It is hard to imagine media outlets of 21st century and internet era struggling to get first-hand and verified news. Yet, there are times where they are unable to get their people on the ground. So, how do they report and where do they get their news from?
More and more media outlets are encouraging and relying on citizen journalism. They should all thank the web2.0 revolution and courageous individuals who report in extreme situations allowing the media and their audiences to quench their news thirst. When web2.0 patron saints fail, they tend to rely on “sources” - be it a correspondent or a journalist or alternatively a normal human being just like you and I - to provide them with the latest news.
Either way, it is almost impossible for them to independently verify the story and news. Because if they could verify, THEY would be reporting it in first person and not relying on a third party or a “source” – as “reliable” as it may be.

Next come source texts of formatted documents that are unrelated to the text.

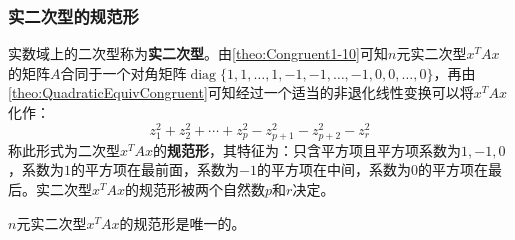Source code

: \subsubsection{实二次型的规范形}
\begin{definition}
	实数域上的二次型称为\textbf{实二次型}。由\cref{theo:Congruent1-10}可知$n$元实二次型$x^TAx$的矩阵$A$合同于一个对角矩阵$\operatorname{diag}\{1,1,\dots,1,-1,-1,\dots,-1,0,0,\dots,0\}$，再由\cref{theo:QuadraticEquivCongruent}可知经过一个适当的非退化线性变换可以将$x^TAx$化作：
	\begin{equation*}
		z_1^2+z_2^2+\cdots+z_p^2-z_{p+1}^2-z_{p+2}^2-z_r^2
	\end{equation*}
	称此形式为二次型$x^TAx$的\textbf{规范形}，其特征为：只含平方项且平方项系数为$1,-1,0$，系数为$1$的平方项在最前面，系数为$-1$的平方项在中间，系数为$0$的平方项在最后。实二次型$x^TAx$的规范形被两个自然数$p$和$r$决定。
\end{definition}
\begin{theorem}
	\label{theo:Sylvester'sLawOfInertia}
	$n$元实二次型$x^TAx$的规范形是唯一的。
\end{theorem}
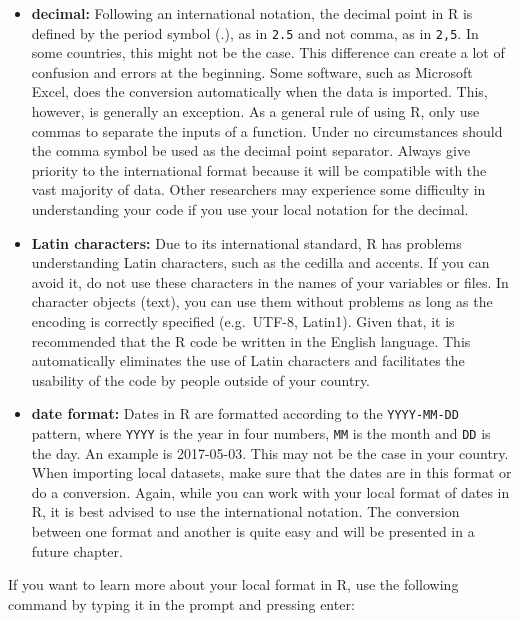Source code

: \documentclass[11pt,]{book}
\begin{document}
\begin{itemize}
\item
  \textbf{decimal:} Following an international notation, the decimal
  point in R is defined by the period symbol (.), as in \texttt{2.5} and
  not comma, as in \texttt{2,5}. In some countries, this might not be
  the case. This difference can create a lot of confusion and errors at
  the beginning. Some software, such as Microsoft Excel, does the
  conversion automatically when the data is imported. This, however, is
  generally an exception. As a general rule of using R, only use commas
  to separate the inputs of a function. Under no circumstances should
  the comma symbol be used as the decimal point separator. Always give
  priority to the international format because it will be compatible
  with the vast majority of data. Other researchers may experience some
  difficulty in understanding your code if you use your local notation
  for the decimal. 
\item
  \textbf{Latin characters:} Due to its international standard, R has
  problems understanding Latin characters, such as the cedilla and
  accents. If you can avoid it, do not use these characters in the names
  of your variables or files. In character objects (text), you can use
  them without problems as long as the encoding is correctly specified
  (e.g.~UTF-8, Latin1). Given that, it is recommended that the R code be
  written in the English language. This automatically eliminates the use
  of Latin characters and facilitates the usability of the code by
  people outside of your country.  
\item
  \textbf{date format:} Dates in R are formatted according to the
  \texttt{YYYY-MM-DD} pattern, where \texttt{YYYY} is the year in four
  numbers, \texttt{MM} is the month and \texttt{DD} is the day. An
  example is 2017-05-03. This may not be the case in your country. When
  importing local datasets, make sure that the dates are in this format
  or do a conversion. Again, while you can work with your local format
  of dates in R, it is best advised to use the international notation.
  The conversion between one format and another is quite easy and will
  be presented in a future chapter. 
\end{itemize}

If you want to learn more about your local format in R, use the
following command by typing it in the prompt and pressing enter:
\end{document}
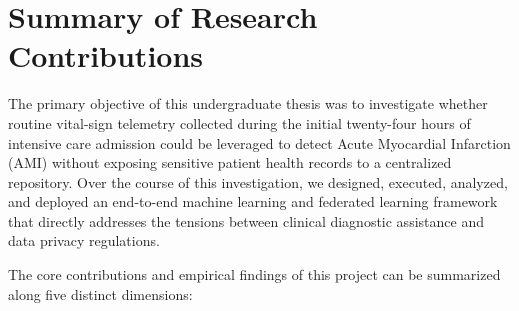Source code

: \documentclass[12pt,a4paper,oneside]{report}
\begin{document}
\section{Summary of Research Contributions}
\label{sec:summary_contributions}

The primary objective of this undergraduate thesis was to investigate whether routine vital-sign telemetry collected during the initial twenty-four hours of intensive care admission could be leveraged to detect Acute Myocardial Infarction (AMI) without exposing sensitive patient health records to a centralized repository. Over the course of this investigation, we designed, executed, analyzed, and deployed an end-to-end machine learning and federated learning framework that directly addresses the tensions between clinical diagnostic assistance and data privacy regulations.

The core contributions and empirical findings of this project can be summarized along five distinct dimensions:
\end{document}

Why this long preamble? I’ve been reading a series of book about contemporary Iran and just finished reading Honeymoon in Tehran, by Azadeh Moaveni. I could not help but compare Moaveni’s book with Christopher de Bellaigue’s In the Rose Garden of the Martyrs and The struggle for Iran and the creative and innovative travelogue Drinking Arak off an Ayatollah’s bread by Nicholas Jubber.
Generally speaking, for the media Iran is like a hermetically vacuum packed box of pistachio nuts – there are no flaps on this box that reads “tear here to open”. Intelligence services, the media, think tanks and others are all starving and craving for FRESH and sourced news from Iran.
As the Time magazine correspondent, Moaveni was in a vantage position to report from her home country. While I admire Moaveni’s candidness and courage, however at the same time, I believe she could have used her privileged position to give a more balanced assessment of her country’s realities. I wish she had followed de Bellaigue’s reporting model which would have enabled her to cover a wider spectrum of Iranian society and at the same time give a more balanced economic and political analysis of contemporary Iran.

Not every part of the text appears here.